25. The plant of claim 24, wherein the heterologous CENH3 polypeptide comprises a histone fold domain that is at least 70% identical to the endogenous CENH3 polypeptide histone fold domain.

26. The plant of claim 24, wherein the heterologous CENH3 polypeptide comprises a histone fold domain that is at least 90% identical to the endogenous CENH3 histone fold domain.

27. The plant of claim 24, wherein the heterologous CENH3 polypeptide is from a plant of the same family as the plant comprising the expression cassette.

28. The plant of claim 24, wherein the heterologous CENH3 polypeptide is from a plant of the same genus as the plant comprising the expression cassette.

29. The plant of claim 24, wherein the heterologous CENH3 polypeptide comprises an N-terminal tail region that is substantially identical to the N-terminal domain of the endogenous CENH3 polypeptide.

30. The plant of claim 24, wherein the heterologous CENH3 polypeptide comprises a histone fold domain that is identical to the endogenous CENH3 polypeptide histone fold domain and an N-terminal tail region that is different from the endogenous CENH3 polypeptide N-terminal tail region.

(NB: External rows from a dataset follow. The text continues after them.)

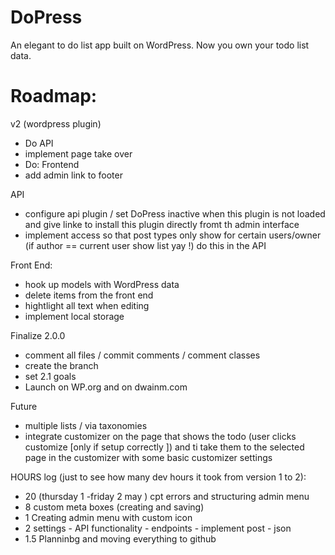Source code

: DoPress
=======

An elegant to do list app built on WordPress. Now you own your todo list data.

Roadmap:
=======

v2 (wordpress plugin)

* Do API
* implement page take over 
* Do: Frontend
* add admin link to footer

API
* configure api plugin / set DoPress inactive when this plugin is not loaded and give linke to install this plugin directly fromt th admin interface
* implement access so that post types only show for certain users/owner (if author == current user show list yay !) do this in the API

Front End:
* hook up models with WordPress data
* delete items from the front end
* hightlight all text when editing
* implement local storage 

Finalize 2.0.0
* comment all files / commit comments / comment classes
* create the branch 
* set 2.1 goals
* Launch on WP.org and on dwainm.com

Future
* multiple lists / via taxonomies 
* integrate customizer on the page that shows the todo (user clicks customize [only if setup correctly ]) and ti take them to the selected page in the customizer with some basic customizer settings

HOURS log (just to see how many dev hours it took from version 1 to 2):
-	20 (thursday 1 -friday 2 may ) cpt errors and structuring admin menu
- 	8  custom meta boxes (creating and saving)
-	1  Creating admin menu with custom icon
-	2  settings -  API functionality - endpoints - implement post - json 
-   1.5 Planninbg and moving everything to github 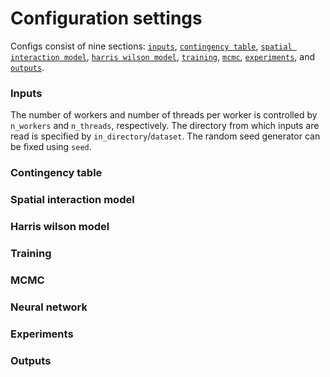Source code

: # Configuration settings

Configs consist of nine sections: [`inputs`](#inputs-1), [`contingency table`](#contingency-table), [`spatial interaction model`](#spatial-interaction-model), [`harris wilson model`](#harris-wilson-model), [`training`](#training), [`mcmc`](#mcmc), [`experiments`](experiments), and [`outputs`](#outputs).

### Inputs

The number of workers and number of threads per worker is controlled by `n_workers` and `n_threads`, respectively. The directory from which inputs are read is specified by `in_directory`/`dataset`. The random seed generator can be fixed using `seed`.

### Contingency table

### Spatial interaction model

### Harris wilson model

### Training

### MCMC

### Neural network

### Experiments

### Outputs

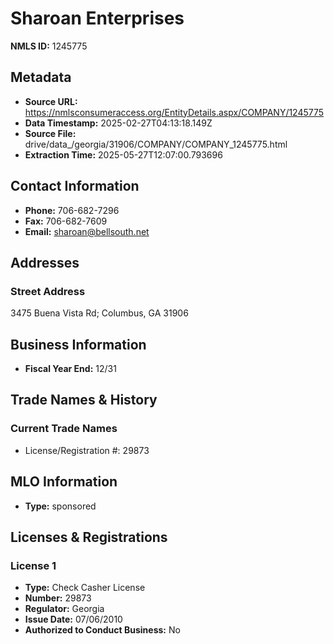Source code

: # Sharoan Enterprises

**NMLS ID:** 1245775

## Metadata
- **Source URL:** https://nmlsconsumeraccess.org/EntityDetails.aspx/COMPANY/1245775
- **Data Timestamp:** 2025-02-27T04:13:18.149Z
- **Source File:** drive/data_/georgia/31906/COMPANY/COMPANY_1245775.html
- **Extraction Time:** 2025-05-27T12:07:00.793696

## Contact Information
- **Phone:** 706-682-7296
- **Fax:** 706-682-7609
- **Email:** sharoan@bellsouth.net

## Addresses
### Street Address
3475 Buena Vista Rd; Columbus, GA 31906

## Business Information
- **Fiscal Year End:** 12/31

## Trade Names & History
### Current Trade Names
- License/Registration #: 29873

## MLO Information
- **Type:** sponsored

## Licenses & Registrations

### License 1
- **Type:** Check Casher License
- **Number:** 29873
- **Regulator:** Georgia
- **Issue Date:** 07/06/2010
- **Authorized to Conduct Business:** No
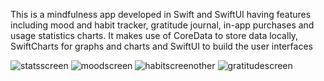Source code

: This is a mindfulness app developed in Swift and
SwiftUI having features including mood and habit tracker,
gratitude journal, in-app purchases and usage statistics charts.
It makes use of CoreData to store data locally, SwiftCharts for 
graphs and charts and SwiftUI to build the user interfaces

![statsscreen](https://github.com/user-attachments/assets/eaa01572-4781-44e0-87b7-5f0d45ace237)
![moodscreen](https://github.com/user-attachments/assets/303b971d-34d1-4007-88b2-1fbcd48d9cc0)
![habitscreenother](https://github.com/user-attachments/assets/de6e49cf-5646-4f37-bb30-c3e1d4017391)
![gratitudescreen](https://github.com/user-attachments/assets/da922924-f5e4-4faf-aa7d-c61ae5c801c0)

31. The plant of claim 24, wherein the promoter is a constitutively active promoter.

32. The plant of claim 24, wherein the promoter is the native CENH3 promoter of the plant comprising the expression cassette.

33. The plant of claim 24, wherein the plant, when crossed with another plant, generates at least 0.1% haploid progeny.

34. A method of making a plant of claim 24, the method comprising:

transforming plant cells with a nucleic acid comprising the expression cassette; and

selecting transformants comprising the nucleic acid; thereby making the plant.